Director: Stephen La Riviere
Screenplay: Stephen La Riviere, Andrew T Smith
Starring: Gerry Anderson, Sylvia Anderson, Jamie Anderson, David Elliot
Running Time: 112 mins
BBFC Classification: PG
The documentary Filmed in Supermarionation tells the story of the company behind such TV hits as Thunderbirds, Stingray, Joe 90 and Captain Scarlet.
Directed and co-produced by Stephen La Riviere and hosted by Thunderbird characters Lady Penelope and Parker themselves, Filmed in Supermarionation is a screen adaptation of Stephen’s book of the same name and features a wealth of previously unseen archive footage, brand new interviews with the surviving cast and crew members, all nicely illustrated with various clips from the shows themselves.
Taking us from the very early years, with shows like The Adventures of Twizzle, Torchy the Battery Boy and Four Feather Falls, we learn how the company came together, who got on with whom, all about the secrets of puppetering and why, sadly, things all ground to a halt in the 70s.
For me there was so much to love about this film – the warm fuzzy feeling of nostalgia from seeing some of my favourite kids TV programmes being talked about, all the behind the scenes material showing how they would put the shows together, and the sheer scale of the detail that the filmmakers had been able to unearth, including the range of talking heads and pre-recorded interviews with many of the people who had been involved in these classic children’s TV productions.
I was impressed that Jamie and Sylvia Anderson were so revealing about head honcho Gerry Anderson, even citing his faults and why quite a few people fell out with him over the years. It was interesting to hear of how his plans for the company changed over the years and how all this screen magic was created somewhere on a trading estate in Slough. Oh, the glamour of showbiz!
The documentary is crammed with rare footage of the early shows and of behind the scenes production footage, which is fascinating for anyone, like me, who’s interested in filmmaking and the whole process behind the camera.
And there’s a real sense of family about the film as we are shown around some of the places where filming took place, alongside some of the old crew, who are escorted back to their old haunts by Jamie Anderson. The sense of friendly comradeship radiates from the screen.
Although I knew about some of the stuff that comes out in this documentary, such as Gerry Anderson’s eventual hatred of the puppets, I didn’t know that a lot of their fan mail came from the likes of physics professors who often wanted to discuss the technical aspects of some of the Thunderbirds vehicles and so on.

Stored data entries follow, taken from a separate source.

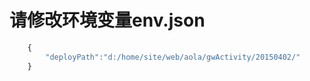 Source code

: # 请修改环境变量env.json #
```js
    {
        "deployPath":"d:/home/site/web/aola/gwActivity/20150402/"
    }
```
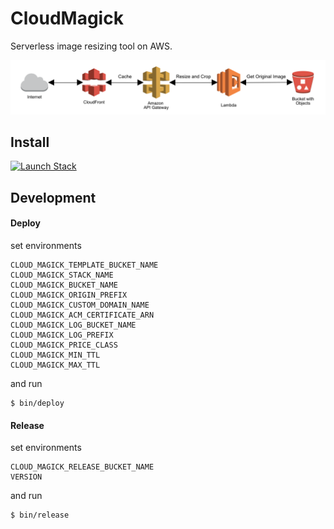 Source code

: # CloudMagick

Serverless image resizing tool on AWS.

![!architecture](./docs/images/architecture.png)

## Install

<a href="https://console.aws.amazon.com/cloudformation/home#/stacks/new?stackName=cloudmagick&amp;templateURL=https://s3-ap-northeast-1.amazonaws.com/public.pataiji.com/cloudmagick-v0.1.2.yml" target="_blank">
<img alt="Launch Stack" src="https://cdn.rawgit.com/buildkite/cloudformation-launch-stack-button-svg/master/launch-stack.svg">
</a>

## Development

#### Deploy

set environments
```
CLOUD_MAGICK_TEMPLATE_BUCKET_NAME
CLOUD_MAGICK_STACK_NAME
CLOUD_MAGICK_BUCKET_NAME
CLOUD_MAGICK_ORIGIN_PREFIX
CLOUD_MAGICK_CUSTOM_DOMAIN_NAME
CLOUD_MAGICK_ACM_CERTIFICATE_ARN
CLOUD_MAGICK_LOG_BUCKET_NAME
CLOUD_MAGICK_LOG_PREFIX
CLOUD_MAGICK_PRICE_CLASS
CLOUD_MAGICK_MIN_TTL
CLOUD_MAGICK_MAX_TTL
```

and run

```
$ bin/deploy
```

#### Release

set environments
```
CLOUD_MAGICK_RELEASE_BUCKET_NAME
VERSION
```

and run

```
$ bin/release
```
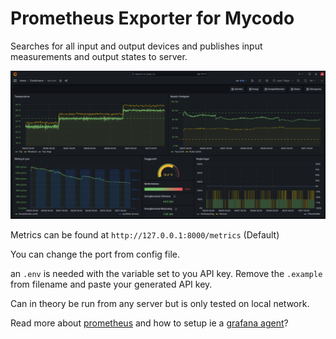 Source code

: # Prometheus Exporter for Mycodo

Searches for all input and output devices and publishes input measurements and output states to server.

![Mycodo to Grafana Example](https://github.com/addestromberg/mycodo-exporter/blob/main/screenshot.png "Grafana Dashboard example")

Metrics can be found at ```http://127.0.0.1:8000/metrics``` (Default)

You can change the port from config file.

an ```.env``` is needed with the variable set to you API key. Remove the ```.example``` from filename and paste your generated API key.

Can in theory be run from any server but is only tested on local network.

Read more about [prometheus](https://prometheus.io/) and how to setup ie a [grafana agent](https://grafana.com/docs/agent/latest/)?
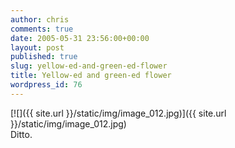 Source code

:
 ```yaml
---
author: chris
comments: true
date: 2005-05-31 23:56:00+00:00
layout: post
published: true
slug: yellow-ed-and-green-ed-flower
title: Yellow-ed and green-ed flower
wordpress_id: 76
---
```


[![]({{ site.url }}/static/img/image_012.jpg)]({{ site.url }}/static/img/image_012.jpg)  
Ditto.
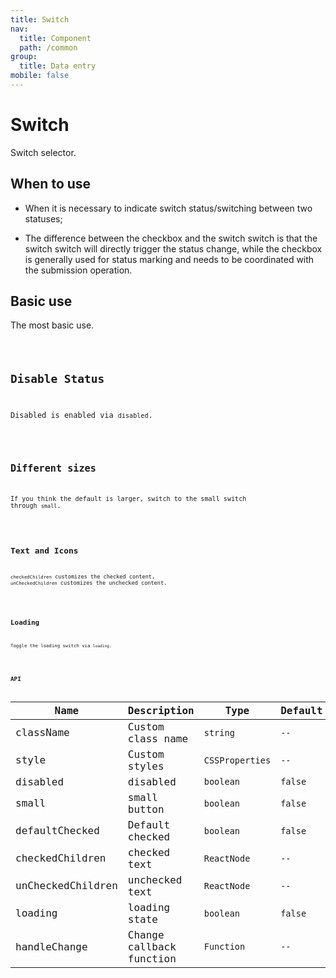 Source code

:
 ```yaml
---
title: Switch
nav:
  title: Component
  path: /common
group:
  title: Data entry
mobile: false
---
```


# Switch

Switch selector.

## When to use

- When it is necessary to indicate switch status/switching between two statuses;

- The difference between the checkbox and the switch switch is that the switch switch will directly trigger the status change, while the checkbox is generally used for status marking and needs to be coordinated with the submission operation.

## Basic use

The most basic use.

<code src="./demos/index1.tsx"/>

## Disable Status

Disabled is enabled via `disabled`.

<code src="./demos/index2.tsx" />

## Different sizes

If you think the default is larger, switch to the small switch through `small`.

<code src="./demos/index3.tsx" />

## Text and Icons

`checkedChildren` customizes the checked content, `unCheckedChildren` customizes the unchecked content.

<code src="./demos/index4.tsx" />

## Loading

Toggle the loading switch via `loading`.

<code src="./demos/index5.tsx" />

## API

| Name              | Description              | Type            | Default |
| ----------------- | ------------------------ | --------------- | ------- |
| className         | Custom class name        | `string`        | `--`    |
| style             | Custom styles            | `CSSProperties` | `--`    |
| disabled          | disabled                 | `boolean`       | `false` |
| small             | small button             | `boolean`       | `false` |
| defaultChecked    | Default checked          | `boolean`       | `false` |
| checkedChildren   | checked text             | `ReactNode`     | `--`    |
| unCheckedChildren | unchecked text           | `ReactNode`     | `--`    |
| loading           | loading state            | `boolean`       | `false` |
| handleChange      | Change callback function | `Function`      | `--`    |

Surprisingly enough, puppet strings aside, many of the special effects shots used in the likes of Thunderbirds and Joe 90 still hold up pretty well today and I’m not particularly surprised that a reboot of Thunderbirds is currently in the works; and why not?
This really is a great documentary, that one minute makes you laugh out loud and the next makes you shed a tear for a more innocent time gone by, when children were enthralled by some weird-looking papier-mâché puppets bobbling around on clearly visible strings. I couldn’t help but think that when most of the elaborate sets and puppets were eventually broken up and thrown into skips, that most of the viewing public would have shed a tear too, and not just the crew who were there to watch it all happen.
Filmed in Supermarionation has recently been released on DVD/Blu-Ray and is being distributed by Network Distributing. Since I viewed it from a streamed link I’m not sure what extras you get on the DVD or Blu-Ray.